だってプリティーなお目めのおっさんが金槌持って構えてるんですよw
気にならないわけがないじゃないですか!
独特の絵柄と作風でコアなファンも多い福満しげゆき先生の人気作。
それがこの「生活」です。
あらすじ
とある「郊外の街」に暮らす青年・オレ。
自分自身と毎日に納得いかない鬱屈を抱えていたオレは、同じ想いを抱く仲間・僕と出会う。
そしてある計画を思いついた。それは……街の悪を成敗する活動!
福満先生の初の長編ストーリー。
1巻完結ですが、なんと288ページもあります。
「僕の小規模な生活」でエッセイ漫画家とのイメージが強い作者ですが、どうしてどうして。
この長編も面白い。
主人公の二人が「オレ」と「僕」。
このあたり、作者の自己投影のような気がしてならない。
重くはなく全体的にコミカルなタッチ。
なのにフィクションと笑って済まされない「何か」を感じてしまいます。
本作はそんな漫画。
いわゆる「世直しモノ」
最初はあまりに小規模すぎて妙にリアル。
行き当たりバッタリ感がすごい。
実際、何も考えず鬱憤を晴らすくらいの気持ちで始めるとこんなグダグダになるんだろうな。

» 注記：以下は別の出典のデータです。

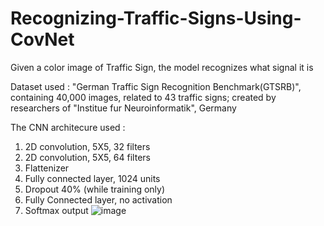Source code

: # Recognizing-Traffic-Signs-Using-CovNet
Given a color image of Traffic Sign, the model recognizes what signal it is

Dataset used : "German Traffic Sign Recognition Benchmark(GTSRB)", containing 40,000 images, related to 43 traffic signs; created by researchers of "Institue fur Neuroinformatik", Germany

The CNN architecure used :
1) 2D convolution, 5X5, 32 filters
2) 2D convolution, 5X5, 64 filters
3) Flattenizer
4) Fully connected layer, 1024 units
5) Dropout 40% (while training only)
6) Fully Connected layer, no activation
7) Softmax output
![image](https://user-images.githubusercontent.com/13365458/56727191-cd998f80-676d-11e9-970b-2ca5a8b2d7b0.png)
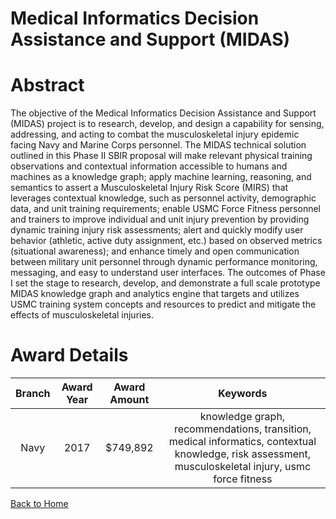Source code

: 
Medical Informatics Decision Assistance and Support (MIDAS)
===========================================================

# Abstract


The objective of the Medical Informatics Decision Assistance and Support (MIDAS) project is to research, develop, and design a capability for sensing, addressing, and acting to combat the musculoskeletal injury epidemic facing Navy and Marine Corps personnel. The MIDAS technical solution outlined in this Phase II SBIR proposal will make relevant physical training observations and contextual information accessible to humans and machines as a knowledge graph; apply machine learning, reasoning, and semantics to assert a Musculoskeletal Injury Risk Score (MIRS) that leverages contextual knowledge, such as personnel activity, demographic data, and unit training requirements; enable USMC Force Fitness personnel and trainers to improve individual and unit injury prevention by providing dynamic training injury risk assessments; alert and quickly modify user behavior (athletic, active duty assignment, etc.) based on observed metrics (situational awareness); and enhance timely and open communication between military unit personnel through dynamic performance monitoring, messaging, and easy to understand user interfaces. The outcomes of Phase I set the stage to research, develop, and demonstrate a full scale prototype MIDAS knowledge graph and analytics engine that targets and utilizes USMC training system concepts and resources to predict and mitigate the effects of musculoskeletal injuries.  

# Award Details

|Branch|Award Year|Award Amount|Keywords|
| :---: | :---: | :---: | :---: |
|Navy|2017|$749,892|knowledge graph, recommendations, transition, medical informatics, contextual knowledge, risk assessment, musculoskeletal injury, usmc force fitness|
  
  


[Back to Home](https://github.com/chrischow/dod_sbir_awards/Reports/DJ/#1916)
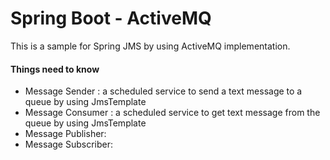 # Spring Boot - ActiveMQ #

This is a sample for Spring JMS by using ActiveMQ implementation.

#### Things need to know

- Message Sender : a scheduled service to send a text message to a queue by using JmsTemplate
- Message Consumer : a scheduled service to get text message from the queue by using JmsTemplate
- Message Publisher: 
- Message Subscriber:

中盤から賛同者が集まり規模が大きくなっていくくだり。
これ、漫画的に大げさに描かれていきますが、実際こういう事ありますよ。
満たされない自己承認欲求。
悪者を叩くことで満たされる正義感。
時に必要以上の「叩き」が起こる世間の縮図なような気がします。
そしてそれが行き過ぎ、暴走してしまうと取り返しがつかないというところも。
作中の「僕」のセリフ。
これな!
ウダウダ語る。
顔のデッサンが歪なのも福満節。
コマ割も小さく、さらにセリフも詰め込み多いから読みづらい(苦笑)。
そして巻末の長〜い作者のあとがき。
「もう国家転覆しかない!」
「でも実際やるのは怖い、誰かやれ!」
「僕は漫画で描く!」
「でも難しかった!」
「これくらいで勘弁!」
みたいなメッセージ。
もう、、。
ウダウダ語る。
この屈折してる感がいいなぁ。
未完の傑作に!?
2005〜2007年に連載されていましたが、第9話(全18話)の時点で一時休載。
本作の中盤における一番の盛り上がりの箇所での中断。
2008年に1巻が発売されたきり、そのまま「未完の傑作」と呼ばれ終わるか?となりましたが…。
2年後。
モーニング(講談社)のWeb配信という、掲載の形を変え見事に復活!!
無事完結を迎えました。
これだけ休載期間の空いてしまった作品をテンション切らずにフィニッシュしたのは素晴らしいと思います。
さて、評価は?
今年2016年に「ヒーローマニア -生活-」というタイトルで映画化してます。
なんで、この野暮ったいタイトルを変えちゃうかなぁ!
「生活」だからこそいいのに。
絵柄で好みの分かれるところかも。
【星7つ】でオススメです。
終始小規模な市民のストーリー。
未読な方は是非、手に取ってみて欲しい。